Charles Stevenson says:
[snipped a bunch of good stuff]
>If you have a program that manipulates many attributes many times, then
>it makes sense to matread them into a dimensioned array up front, and
>matwrite them in the end, thereby limiting big string manipulations.
>People forget or newbies don't know that CUST.REC<117> is really
>EXTRACT( CUST.REC, 117,0,0) or REPLACE(...,CUST.REC,117,0,0).  That can
>be very expensive when you do that for many attributes many times, with
>large dynamic arrays.   By contrast, each dimensioned array element has
>its own memory address, so references and assignments can jump straight
>to it.

Good point! Large dynamic arrays take longer to perform insertions,
deletions and replacements. Why? The whole record must be copied to a new
memory location with the changes. With dimensioned arrays, only the affected
element is manipulated. Another related and fundamental difference exists
between the two array types that should not be overlooked. 

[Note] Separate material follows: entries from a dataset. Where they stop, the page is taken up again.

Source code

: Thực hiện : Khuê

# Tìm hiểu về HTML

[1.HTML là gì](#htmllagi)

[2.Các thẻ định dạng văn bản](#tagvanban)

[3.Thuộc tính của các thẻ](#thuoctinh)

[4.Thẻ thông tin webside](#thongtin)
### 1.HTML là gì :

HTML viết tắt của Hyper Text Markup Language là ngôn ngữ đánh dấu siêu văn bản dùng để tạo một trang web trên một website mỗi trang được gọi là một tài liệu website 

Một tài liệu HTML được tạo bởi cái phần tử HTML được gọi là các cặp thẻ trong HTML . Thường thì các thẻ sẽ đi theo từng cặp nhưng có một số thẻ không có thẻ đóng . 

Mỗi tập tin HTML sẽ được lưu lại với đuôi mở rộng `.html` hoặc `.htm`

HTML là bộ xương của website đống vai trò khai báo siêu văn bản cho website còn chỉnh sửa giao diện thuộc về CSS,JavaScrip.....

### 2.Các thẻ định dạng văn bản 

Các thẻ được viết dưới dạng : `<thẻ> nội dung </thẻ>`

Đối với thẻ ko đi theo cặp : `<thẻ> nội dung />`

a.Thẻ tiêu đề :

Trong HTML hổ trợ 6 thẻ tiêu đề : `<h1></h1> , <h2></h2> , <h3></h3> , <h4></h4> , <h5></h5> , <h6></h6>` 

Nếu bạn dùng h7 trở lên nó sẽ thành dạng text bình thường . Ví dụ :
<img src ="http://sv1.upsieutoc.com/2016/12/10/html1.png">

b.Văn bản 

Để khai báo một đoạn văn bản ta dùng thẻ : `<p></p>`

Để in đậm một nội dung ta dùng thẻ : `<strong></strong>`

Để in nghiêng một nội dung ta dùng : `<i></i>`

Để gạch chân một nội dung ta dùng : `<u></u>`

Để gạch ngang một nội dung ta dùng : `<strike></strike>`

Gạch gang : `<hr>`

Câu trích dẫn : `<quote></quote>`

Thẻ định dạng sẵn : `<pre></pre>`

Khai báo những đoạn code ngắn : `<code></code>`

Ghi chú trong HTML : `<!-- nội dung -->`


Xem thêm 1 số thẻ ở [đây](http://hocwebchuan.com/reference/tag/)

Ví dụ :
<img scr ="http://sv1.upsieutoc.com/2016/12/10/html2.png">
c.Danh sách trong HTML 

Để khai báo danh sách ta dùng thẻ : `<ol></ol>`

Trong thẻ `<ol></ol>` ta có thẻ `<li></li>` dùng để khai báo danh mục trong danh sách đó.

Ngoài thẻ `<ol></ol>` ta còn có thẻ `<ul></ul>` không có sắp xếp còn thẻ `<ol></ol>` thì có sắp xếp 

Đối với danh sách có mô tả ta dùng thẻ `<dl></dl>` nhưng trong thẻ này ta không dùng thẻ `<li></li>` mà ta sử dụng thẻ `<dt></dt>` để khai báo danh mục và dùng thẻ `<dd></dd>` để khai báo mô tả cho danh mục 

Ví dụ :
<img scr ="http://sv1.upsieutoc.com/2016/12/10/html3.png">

The dynamic array can only store string data. Numeric values convert to a
string before being stored in a dynamic array. Subsequent extraction of that
just-stored data returns as a string and converts back to numeric as
necessary. However, each dimensioned array element has its own unique memory
descriptor (variable). A dynamic array element may store any type of data
(though only string or numeric is appropriate for records). By using
dimensioned arrays, numeric values are stored in the array without
conversion. The conversion from numeric to string occurs only once, at the
point when writing the record. Using dimensioned arrays can improve
throughput when repeatedly performing mathematical operations on record
elements. 

Best regards,
Gyle

P.S. I designed the URMA run machine to treat dynamic arrays as though they
were dimensioned arrays internally, providing direct access any field, value
or sub-value. Accessing record<1000, 1000, 1000> is nearly as fast as
accessing record<1, 1, 1>. I believe Robert Colquhoun took a similar
approach with MaVerick too. Do not expect U2 to do anything like this
anytime soon. The descriptor management foundation needs to support this
concept and is not easily retrofitted.